British elite unit carrying out secret missions in Iraq, hundreds of ISIS militants killed
Sources from the Ministry of Defense had previously stated that the Special Air Service (SAS), which is an elite unit of the British Army, had only been involved in non-combat missions. However, aside from operating in a reconnaissance role in Iraq, they have also been taking part in eliminating IS militants, a special report by the Mail on Sunday found.
The SAS has been making good use of intelligence to identify potential targets, mainly through the use of drones. Once an objective has been identified, the troops are dropped in IS territory by Royal Air Force Chinook helicopters, sometimes 50 miles (80 kilometers) from their intended target, as the engines of the helicopters are so loud.
The British publication learned that these missions have been taking place on a near daily basis for the last four weeks and are often undertaken at night, in order to take the IS fighters by surprise. Quad bikes and all-terrain vehicles are the preferred modes of transport, giving the SAS much greater mobility to engage in their guerilla-style tactics, which are mainly carried out using sniper rifles. The surprise factor has been crucial to the SAS’s success. During bombing raids, IS forces have more time to move to safer areas,
A source for the SAS says the tactics are working and the group formally known as ISIS/ISIL is struggling to cope with the surprise factor. “Our tactics are putting the fear of God into IS as they don’t know where we’re going to strike next and there’s frankly nothing they can do to stop us,” the Mail on Sunday reports.
“We’re degrading their morale. They can run and hide if they see planes in the sky but they can’t see or hear us. Using so many snipers takes the fear factor to another level too; the terrorists don’t know what’s happening. They just see their colleagues lying dead in the sand,” the source added.

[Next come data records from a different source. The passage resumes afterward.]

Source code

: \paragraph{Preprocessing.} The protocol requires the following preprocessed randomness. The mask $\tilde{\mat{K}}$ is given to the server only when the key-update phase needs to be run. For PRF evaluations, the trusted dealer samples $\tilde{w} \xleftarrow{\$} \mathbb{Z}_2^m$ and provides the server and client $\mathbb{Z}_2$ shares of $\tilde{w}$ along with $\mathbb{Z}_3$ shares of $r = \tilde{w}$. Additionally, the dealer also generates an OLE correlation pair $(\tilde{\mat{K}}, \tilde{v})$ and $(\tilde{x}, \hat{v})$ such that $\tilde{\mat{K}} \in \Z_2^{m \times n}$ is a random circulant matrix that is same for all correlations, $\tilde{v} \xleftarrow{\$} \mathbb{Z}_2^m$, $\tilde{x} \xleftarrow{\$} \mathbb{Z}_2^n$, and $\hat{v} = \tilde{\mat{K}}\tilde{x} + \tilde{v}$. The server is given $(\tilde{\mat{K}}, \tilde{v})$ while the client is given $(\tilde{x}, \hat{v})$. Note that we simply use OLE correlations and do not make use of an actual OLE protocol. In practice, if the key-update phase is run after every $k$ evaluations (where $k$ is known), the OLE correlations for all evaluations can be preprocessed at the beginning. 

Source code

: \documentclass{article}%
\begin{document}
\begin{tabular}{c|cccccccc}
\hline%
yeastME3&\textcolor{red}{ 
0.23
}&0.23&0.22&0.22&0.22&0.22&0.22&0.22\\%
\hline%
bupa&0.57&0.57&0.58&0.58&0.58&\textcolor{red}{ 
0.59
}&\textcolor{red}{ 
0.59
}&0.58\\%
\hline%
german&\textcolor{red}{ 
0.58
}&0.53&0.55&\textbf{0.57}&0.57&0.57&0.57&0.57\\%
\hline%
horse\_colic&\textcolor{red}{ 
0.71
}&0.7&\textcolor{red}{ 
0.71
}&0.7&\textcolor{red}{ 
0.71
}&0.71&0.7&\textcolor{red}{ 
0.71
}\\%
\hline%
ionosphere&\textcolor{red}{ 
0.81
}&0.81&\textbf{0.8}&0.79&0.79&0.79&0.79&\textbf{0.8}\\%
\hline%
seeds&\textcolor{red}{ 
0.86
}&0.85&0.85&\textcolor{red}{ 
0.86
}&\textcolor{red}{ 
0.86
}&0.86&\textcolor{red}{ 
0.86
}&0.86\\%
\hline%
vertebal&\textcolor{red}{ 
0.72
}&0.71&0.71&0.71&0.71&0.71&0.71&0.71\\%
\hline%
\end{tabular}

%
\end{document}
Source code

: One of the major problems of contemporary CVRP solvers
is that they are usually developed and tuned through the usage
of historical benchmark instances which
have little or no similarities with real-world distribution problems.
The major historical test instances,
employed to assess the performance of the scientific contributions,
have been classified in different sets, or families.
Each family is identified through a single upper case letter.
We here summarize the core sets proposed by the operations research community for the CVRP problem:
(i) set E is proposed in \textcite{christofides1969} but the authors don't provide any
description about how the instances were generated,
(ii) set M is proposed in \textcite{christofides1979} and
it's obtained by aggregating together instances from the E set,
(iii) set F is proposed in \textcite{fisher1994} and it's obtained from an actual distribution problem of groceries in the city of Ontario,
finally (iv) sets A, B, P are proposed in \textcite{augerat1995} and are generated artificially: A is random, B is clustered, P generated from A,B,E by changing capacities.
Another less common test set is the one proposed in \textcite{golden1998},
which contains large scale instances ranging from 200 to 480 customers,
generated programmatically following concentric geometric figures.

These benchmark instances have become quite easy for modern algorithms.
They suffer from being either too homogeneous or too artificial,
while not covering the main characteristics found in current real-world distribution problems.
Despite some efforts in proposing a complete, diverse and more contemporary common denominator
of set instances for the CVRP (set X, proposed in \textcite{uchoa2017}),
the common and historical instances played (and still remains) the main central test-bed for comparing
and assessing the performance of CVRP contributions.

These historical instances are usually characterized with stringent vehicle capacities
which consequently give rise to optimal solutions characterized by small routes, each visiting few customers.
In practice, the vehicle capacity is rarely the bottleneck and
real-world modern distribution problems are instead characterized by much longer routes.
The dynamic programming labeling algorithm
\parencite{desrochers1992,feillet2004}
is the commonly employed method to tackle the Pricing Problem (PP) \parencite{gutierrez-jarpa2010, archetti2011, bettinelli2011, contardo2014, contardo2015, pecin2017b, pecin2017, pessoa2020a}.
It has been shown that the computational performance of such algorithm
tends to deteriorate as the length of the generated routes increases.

Aside from trying to dent the moral of IS militants; the SAS missions are also trying to undermine the terrorist group’s supply lines in the west of Iraq. The daring raids have been so successful that the SAS is in need of extra ammunition as their supplies are running low.
A spring offensive is expected to take place in 2015, which will be led by US and British commanders. This could see 300 UK trainers leading a program to train Iraqi and Kurdish forces in combat missions and how to defuse explosive devices. However, despite the success of the SAS missions, no British forces are expected to take part in the offensive on the ground.